--- DATA FOR THE TASK ---

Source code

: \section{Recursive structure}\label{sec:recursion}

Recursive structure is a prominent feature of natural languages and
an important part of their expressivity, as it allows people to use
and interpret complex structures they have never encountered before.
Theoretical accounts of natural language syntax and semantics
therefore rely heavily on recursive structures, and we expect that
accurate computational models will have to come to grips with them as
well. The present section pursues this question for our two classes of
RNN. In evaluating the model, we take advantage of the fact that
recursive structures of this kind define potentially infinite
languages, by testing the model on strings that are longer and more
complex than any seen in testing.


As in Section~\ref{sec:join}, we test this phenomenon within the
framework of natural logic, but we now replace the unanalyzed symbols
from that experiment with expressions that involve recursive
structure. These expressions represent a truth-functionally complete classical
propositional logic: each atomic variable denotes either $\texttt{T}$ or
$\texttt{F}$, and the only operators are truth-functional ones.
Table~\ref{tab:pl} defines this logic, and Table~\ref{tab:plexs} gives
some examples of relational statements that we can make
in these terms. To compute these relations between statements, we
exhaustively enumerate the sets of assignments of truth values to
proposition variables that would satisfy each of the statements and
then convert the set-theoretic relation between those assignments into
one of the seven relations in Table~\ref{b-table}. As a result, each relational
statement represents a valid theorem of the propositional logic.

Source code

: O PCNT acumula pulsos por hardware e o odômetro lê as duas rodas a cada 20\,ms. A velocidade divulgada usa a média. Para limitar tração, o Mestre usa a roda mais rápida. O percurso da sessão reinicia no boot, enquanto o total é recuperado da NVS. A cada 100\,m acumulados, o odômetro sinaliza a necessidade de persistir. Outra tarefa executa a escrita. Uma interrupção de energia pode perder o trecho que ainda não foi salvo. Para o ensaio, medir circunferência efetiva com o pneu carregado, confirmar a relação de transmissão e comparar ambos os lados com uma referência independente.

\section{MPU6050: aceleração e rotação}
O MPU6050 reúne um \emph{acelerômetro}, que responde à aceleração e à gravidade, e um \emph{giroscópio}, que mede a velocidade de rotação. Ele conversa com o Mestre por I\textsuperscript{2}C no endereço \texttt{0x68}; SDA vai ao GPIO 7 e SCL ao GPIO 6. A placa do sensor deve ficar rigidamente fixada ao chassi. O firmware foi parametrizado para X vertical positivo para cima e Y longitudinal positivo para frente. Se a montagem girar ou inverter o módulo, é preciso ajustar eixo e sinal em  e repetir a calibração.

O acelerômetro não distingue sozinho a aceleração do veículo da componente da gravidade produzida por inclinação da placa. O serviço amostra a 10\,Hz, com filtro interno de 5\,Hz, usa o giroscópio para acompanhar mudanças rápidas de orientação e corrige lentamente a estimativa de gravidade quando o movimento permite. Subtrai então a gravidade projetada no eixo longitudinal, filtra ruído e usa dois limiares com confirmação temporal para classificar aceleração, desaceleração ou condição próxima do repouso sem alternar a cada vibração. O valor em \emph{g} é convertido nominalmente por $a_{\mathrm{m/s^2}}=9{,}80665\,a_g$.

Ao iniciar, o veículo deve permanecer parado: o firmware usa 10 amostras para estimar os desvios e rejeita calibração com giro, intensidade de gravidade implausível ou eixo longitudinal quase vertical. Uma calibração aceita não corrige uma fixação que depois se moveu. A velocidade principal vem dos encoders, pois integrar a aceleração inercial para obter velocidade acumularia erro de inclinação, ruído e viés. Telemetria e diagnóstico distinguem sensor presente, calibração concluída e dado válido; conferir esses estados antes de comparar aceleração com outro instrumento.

---

PROBLEM STATEMENT — Please print the data above exactly as it appears.

WRITTEN RESPONSE —
Source code

: \section{Recursive structure}\label{sec:recursion}

Recursive structure is a prominent feature of natural languages and
an important part of their expressivity, as it allows people to use
and interpret complex structures they have never encountered before.
Theoretical accounts of natural language syntax and semantics
therefore rely heavily on recursive structures, and we expect that
accurate computational models will have to come to grips with them as
well. The present section pursues this question for our two classes of
RNN. In evaluating the model, we take advantage of the fact that
recursive structures of this kind define potentially infinite
languages, by testing the model on strings that are longer and more
complex than any seen in testing.


As in Section~\ref{sec:join}, we test this phenomenon within the
framework of natural logic, but we now replace the unanalyzed symbols
from that experiment with expressions that involve recursive
structure. These expressions represent a truth-functionally complete classical
propositional logic: each atomic variable denotes either $\texttt{T}$ or
$\texttt{F}$, and the only operators are truth-functional ones.
Table~\ref{tab:pl} defines this logic, and Table~\ref{tab:plexs} gives
some examples of relational statements that we can make
in these terms. To compute these relations between statements, we
exhaustively enumerate the sets of assignments of truth values to
proposition variables that would satisfy each of the statements and
then convert the set-theoretic relation between those assignments into
one of the seven relations in Table~\ref{b-table}. As a result, each relational
statement represents a valid theorem of the propositional logic.

Source code

: O PCNT acumula pulsos por hardware e o odômetro lê as duas rodas a cada 20\,ms. A velocidade divulgada usa a média. Para limitar tração, o Mestre usa a roda mais rápida. O percurso da sessão reinicia no boot, enquanto o total é recuperado da NVS. A cada 100\,m acumulados, o odômetro sinaliza a necessidade de persistir. Outra tarefa executa a escrita. Uma interrupção de energia pode perder o trecho que ainda não foi salvo. Para o ensaio, medir circunferência efetiva com o pneu carregado, confirmar a relação de transmissão e comparar ambos os lados com uma referência independente.

\section{MPU6050: aceleração e rotação}
O MPU6050 reúne um \emph{acelerômetro}, que responde à aceleração e à gravidade, e um \emph{giroscópio}, que mede a velocidade de rotação. Ele conversa com o Mestre por I\textsuperscript{2}C no endereço \texttt{0x68}; SDA vai ao GPIO 7 e SCL ao GPIO 6. A placa do sensor deve ficar rigidamente fixada ao chassi. O firmware foi parametrizado para X vertical positivo para cima e Y longitudinal positivo para frente. Se a montagem girar ou inverter o módulo, é preciso ajustar eixo e sinal em  e repetir a calibração.

O acelerômetro não distingue sozinho a aceleração do veículo da componente da gravidade produzida por inclinação da placa. O serviço amostra a 10\,Hz, com filtro interno de 5\,Hz, usa o giroscópio para acompanhar mudanças rápidas de orientação e corrige lentamente a estimativa de gravidade quando o movimento permite. Subtrai então a gravidade projetada no eixo longitudinal, filtra ruído e usa dois limiares com confirmação temporal para classificar aceleração, desaceleração ou condição próxima do repouso sem alternar a cada vibração. O valor em \emph{g} é convertido nominalmente por $a_{\mathrm{m/s^2}}=9{,}80665\,a_g$.

Ao iniciar, o veículo deve permanecer parado: o firmware usa 10 amostras para estimar os desvios e rejeita calibração com giro, intensidade de gravidade implausível ou eixo longitudinal quase vertical. Uma calibração aceita não corrige uma fixação que depois se moveu. A velocidade principal vem dos encoders, pois integrar a aceleração inercial para obter velocidade acumularia erro de inclinação, ruído e viés. Telemetria e diagnóstico distinguem sensor presente, calibração concluída e dado válido; conferir esses estados antes de comparar aceleração com outro instrumento.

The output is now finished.